The third method—that of determining the specific gravity by weight—is used as commonly as any of the others. The specific gravity of pulp merely means the comparison between the weight of a definite volume of the pulp and the weight of the same volume of water at the same temperature. If pulp has a specific gravity of 1.035, that means that a gallon of it is 1.035 times as heavy as a gallon of water.

The determination, as carried out in the cook room, is made with a small trip balance, a set of weights, and a copper flask which is tin lined. The weight of the empty flask is taken. Then the weight of the flask filled to the top with boiling water is taken.

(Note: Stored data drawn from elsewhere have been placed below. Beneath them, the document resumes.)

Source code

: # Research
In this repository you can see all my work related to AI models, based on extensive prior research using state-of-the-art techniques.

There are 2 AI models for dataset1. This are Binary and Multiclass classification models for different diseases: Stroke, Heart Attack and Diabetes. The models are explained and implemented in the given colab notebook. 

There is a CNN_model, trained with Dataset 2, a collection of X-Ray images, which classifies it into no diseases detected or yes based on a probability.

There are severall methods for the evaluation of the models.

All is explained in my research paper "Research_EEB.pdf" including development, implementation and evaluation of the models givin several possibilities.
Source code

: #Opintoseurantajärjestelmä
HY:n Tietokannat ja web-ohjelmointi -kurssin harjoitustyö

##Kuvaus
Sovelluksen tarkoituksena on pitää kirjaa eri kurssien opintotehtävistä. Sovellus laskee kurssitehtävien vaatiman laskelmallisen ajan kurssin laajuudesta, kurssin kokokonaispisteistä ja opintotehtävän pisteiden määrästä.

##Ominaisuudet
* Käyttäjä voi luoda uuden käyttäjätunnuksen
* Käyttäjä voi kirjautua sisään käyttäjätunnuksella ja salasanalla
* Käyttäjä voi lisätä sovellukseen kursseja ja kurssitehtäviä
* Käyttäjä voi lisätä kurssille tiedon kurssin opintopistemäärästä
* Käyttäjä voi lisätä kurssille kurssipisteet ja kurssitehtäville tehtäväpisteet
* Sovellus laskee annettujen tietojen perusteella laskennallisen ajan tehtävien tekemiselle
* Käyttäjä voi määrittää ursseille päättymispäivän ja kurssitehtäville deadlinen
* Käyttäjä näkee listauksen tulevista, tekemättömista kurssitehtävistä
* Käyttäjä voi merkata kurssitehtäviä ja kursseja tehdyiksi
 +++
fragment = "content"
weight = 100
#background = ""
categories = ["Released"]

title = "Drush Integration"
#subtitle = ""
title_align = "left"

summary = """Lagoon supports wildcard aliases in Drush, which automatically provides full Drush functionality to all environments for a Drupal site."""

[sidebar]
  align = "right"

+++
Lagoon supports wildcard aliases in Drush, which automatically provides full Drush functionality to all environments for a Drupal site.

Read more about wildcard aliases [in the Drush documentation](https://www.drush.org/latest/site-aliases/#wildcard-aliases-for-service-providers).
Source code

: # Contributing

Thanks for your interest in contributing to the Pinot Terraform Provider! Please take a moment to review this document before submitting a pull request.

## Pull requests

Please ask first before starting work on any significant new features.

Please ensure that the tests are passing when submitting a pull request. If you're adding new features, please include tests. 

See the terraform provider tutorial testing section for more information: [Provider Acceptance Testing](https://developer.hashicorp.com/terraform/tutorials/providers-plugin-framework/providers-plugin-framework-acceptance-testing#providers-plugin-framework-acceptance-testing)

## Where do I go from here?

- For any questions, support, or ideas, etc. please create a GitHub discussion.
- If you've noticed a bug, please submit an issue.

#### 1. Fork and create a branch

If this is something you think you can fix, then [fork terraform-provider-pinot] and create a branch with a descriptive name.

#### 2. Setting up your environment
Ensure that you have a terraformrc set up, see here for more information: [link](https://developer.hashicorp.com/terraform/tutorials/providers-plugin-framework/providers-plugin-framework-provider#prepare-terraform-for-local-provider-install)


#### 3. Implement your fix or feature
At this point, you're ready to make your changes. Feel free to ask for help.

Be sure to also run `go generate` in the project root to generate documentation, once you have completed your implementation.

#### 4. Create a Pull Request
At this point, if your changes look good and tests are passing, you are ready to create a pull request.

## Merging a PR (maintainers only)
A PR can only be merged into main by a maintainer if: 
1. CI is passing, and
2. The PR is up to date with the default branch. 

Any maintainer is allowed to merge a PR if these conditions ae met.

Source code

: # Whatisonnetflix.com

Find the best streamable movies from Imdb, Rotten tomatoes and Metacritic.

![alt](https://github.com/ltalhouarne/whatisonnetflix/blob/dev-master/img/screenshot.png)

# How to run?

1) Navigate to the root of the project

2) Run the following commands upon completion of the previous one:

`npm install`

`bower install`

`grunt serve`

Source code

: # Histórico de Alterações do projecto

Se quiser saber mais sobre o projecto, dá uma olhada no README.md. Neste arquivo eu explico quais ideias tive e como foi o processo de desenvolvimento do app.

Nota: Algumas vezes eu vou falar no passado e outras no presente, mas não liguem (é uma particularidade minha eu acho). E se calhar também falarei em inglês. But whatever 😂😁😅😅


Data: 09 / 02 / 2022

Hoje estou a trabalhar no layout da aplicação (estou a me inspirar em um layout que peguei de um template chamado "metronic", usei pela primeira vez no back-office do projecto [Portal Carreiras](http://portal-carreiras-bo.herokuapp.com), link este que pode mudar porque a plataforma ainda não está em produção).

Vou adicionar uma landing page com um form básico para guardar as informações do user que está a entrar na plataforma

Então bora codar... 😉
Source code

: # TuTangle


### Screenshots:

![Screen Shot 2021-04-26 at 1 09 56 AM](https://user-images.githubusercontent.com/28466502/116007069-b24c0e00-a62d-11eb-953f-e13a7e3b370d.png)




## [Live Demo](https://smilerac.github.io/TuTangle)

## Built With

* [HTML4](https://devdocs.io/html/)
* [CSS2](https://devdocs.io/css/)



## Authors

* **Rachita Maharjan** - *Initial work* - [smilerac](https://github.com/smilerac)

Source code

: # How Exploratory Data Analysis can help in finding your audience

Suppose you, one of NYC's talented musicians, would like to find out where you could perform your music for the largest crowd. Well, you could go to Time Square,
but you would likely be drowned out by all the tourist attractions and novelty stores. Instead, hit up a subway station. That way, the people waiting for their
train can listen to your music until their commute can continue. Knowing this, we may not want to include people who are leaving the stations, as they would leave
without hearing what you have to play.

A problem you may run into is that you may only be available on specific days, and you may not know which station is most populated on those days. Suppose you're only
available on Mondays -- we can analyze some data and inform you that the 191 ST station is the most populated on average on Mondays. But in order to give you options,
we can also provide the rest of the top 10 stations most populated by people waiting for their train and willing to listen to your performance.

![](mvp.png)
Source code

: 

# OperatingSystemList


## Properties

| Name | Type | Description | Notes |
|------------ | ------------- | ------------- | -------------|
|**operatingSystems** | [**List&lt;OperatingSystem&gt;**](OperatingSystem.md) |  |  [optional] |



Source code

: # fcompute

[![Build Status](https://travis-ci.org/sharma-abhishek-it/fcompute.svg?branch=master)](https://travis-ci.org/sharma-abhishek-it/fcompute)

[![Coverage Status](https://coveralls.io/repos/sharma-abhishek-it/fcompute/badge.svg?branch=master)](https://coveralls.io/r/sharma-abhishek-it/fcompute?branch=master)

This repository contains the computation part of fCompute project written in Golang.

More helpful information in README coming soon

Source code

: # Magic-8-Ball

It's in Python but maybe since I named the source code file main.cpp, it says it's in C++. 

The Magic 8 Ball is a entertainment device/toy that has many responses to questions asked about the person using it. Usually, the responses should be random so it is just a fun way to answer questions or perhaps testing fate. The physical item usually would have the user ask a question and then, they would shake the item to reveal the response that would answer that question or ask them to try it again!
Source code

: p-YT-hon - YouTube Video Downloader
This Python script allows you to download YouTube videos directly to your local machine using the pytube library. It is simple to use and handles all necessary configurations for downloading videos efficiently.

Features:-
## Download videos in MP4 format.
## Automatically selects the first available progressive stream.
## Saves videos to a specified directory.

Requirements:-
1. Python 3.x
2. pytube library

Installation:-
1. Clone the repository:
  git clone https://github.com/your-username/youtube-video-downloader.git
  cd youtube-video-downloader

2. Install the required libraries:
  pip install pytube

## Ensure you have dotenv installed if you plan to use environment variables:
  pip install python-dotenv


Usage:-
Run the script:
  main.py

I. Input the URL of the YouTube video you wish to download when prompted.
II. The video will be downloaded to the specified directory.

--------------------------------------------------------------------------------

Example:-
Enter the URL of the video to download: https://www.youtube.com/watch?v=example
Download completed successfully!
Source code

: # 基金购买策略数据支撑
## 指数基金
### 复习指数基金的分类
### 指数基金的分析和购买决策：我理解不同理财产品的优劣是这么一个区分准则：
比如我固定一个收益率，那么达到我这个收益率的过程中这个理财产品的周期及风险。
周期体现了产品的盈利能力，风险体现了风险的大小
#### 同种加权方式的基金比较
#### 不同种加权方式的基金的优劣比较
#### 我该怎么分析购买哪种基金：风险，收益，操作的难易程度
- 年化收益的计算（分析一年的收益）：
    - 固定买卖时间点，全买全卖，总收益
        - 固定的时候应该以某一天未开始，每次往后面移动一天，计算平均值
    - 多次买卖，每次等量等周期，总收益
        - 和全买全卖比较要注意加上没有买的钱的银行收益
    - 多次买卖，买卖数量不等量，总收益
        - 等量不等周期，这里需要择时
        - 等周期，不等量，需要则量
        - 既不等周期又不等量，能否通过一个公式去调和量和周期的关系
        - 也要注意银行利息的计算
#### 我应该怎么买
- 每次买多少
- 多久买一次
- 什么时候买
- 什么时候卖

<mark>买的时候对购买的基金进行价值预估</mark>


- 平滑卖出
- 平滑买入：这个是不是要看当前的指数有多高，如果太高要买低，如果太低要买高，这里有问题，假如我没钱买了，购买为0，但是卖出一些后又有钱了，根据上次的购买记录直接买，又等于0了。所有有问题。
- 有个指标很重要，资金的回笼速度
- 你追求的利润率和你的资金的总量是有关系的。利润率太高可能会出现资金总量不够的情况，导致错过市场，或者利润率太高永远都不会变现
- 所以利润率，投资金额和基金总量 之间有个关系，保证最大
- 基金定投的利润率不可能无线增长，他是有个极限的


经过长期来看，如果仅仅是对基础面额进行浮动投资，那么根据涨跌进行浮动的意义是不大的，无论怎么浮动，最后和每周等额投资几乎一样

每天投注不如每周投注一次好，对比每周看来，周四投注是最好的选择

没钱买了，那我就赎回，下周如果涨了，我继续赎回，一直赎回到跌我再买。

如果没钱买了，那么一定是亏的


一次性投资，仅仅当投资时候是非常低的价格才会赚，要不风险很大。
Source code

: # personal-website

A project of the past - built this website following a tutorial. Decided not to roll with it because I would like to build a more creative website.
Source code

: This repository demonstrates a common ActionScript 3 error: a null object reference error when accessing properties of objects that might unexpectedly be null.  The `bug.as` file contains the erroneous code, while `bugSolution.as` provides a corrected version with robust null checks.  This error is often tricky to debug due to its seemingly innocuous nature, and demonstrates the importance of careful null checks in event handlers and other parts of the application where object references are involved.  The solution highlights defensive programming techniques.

The difference between these two weights is the weight of water at the boiling point which the flask contains. When the boiling pulp approaches the finishing point, the flask is filled to the top with the boiling pulp. This should be done rapidly, as the pulp cools quickly, and as it cools, decreases in volume. The weight of the flask filled with pulp at the boiling point is taken. This weight, minus the weight of the empty flask, equals the weight of pulp at the boiling point which the flask contains. You now have the weight of boiling water the flask contains, and the weight of boiling pulp the flask contains. Divide the former into the latter, and the result (the quotient) is the specific gravity. For example, if the water weighs 1,000 grams, and the pulp weighs 1,035 grams, the specific gravity is 1.035. If the specific gravity of cold pulp is taken, then cold water of the same temperature must be taken as the comparison. The weight of cold pulp must not be compared with the weight of hot water, and vice versa.

Objections to Weighing Method

One of the objections to the use of this method is that there is usually a certain amount of air bubbles and foam in the boiling pulp and this causes an error, as the air takes up volume but does not weigh anything. Another objection is that the determination is often not made rapidly enough, with the result that while the flask is being filled with boiling pulp, the pulp is cooling and correspondingly decreasing in volume, and by the time the flask is full, it contains more pulp than it should, that is, instead of containing 1,000 cubic centimeters of pulp at 210 degrees F., it will contain about 1,010 cubic centimeters of pulp at 200 degrees F., or possibly lower. One reason for this delay is that the foam caused by filling the flask with boiling pulp rises in the neck of the flask, and makes it hard to judge when the flask is exactly full. The main difficulty with the method, however, is that pulp cooks do not have scientific minds, they do not appreciate the importance of doing the determination in a strictly scientific way, and the results they get are not very accurate. I have frequently checked up on pulp cooks using this method, and sometimes they were very decidedly off.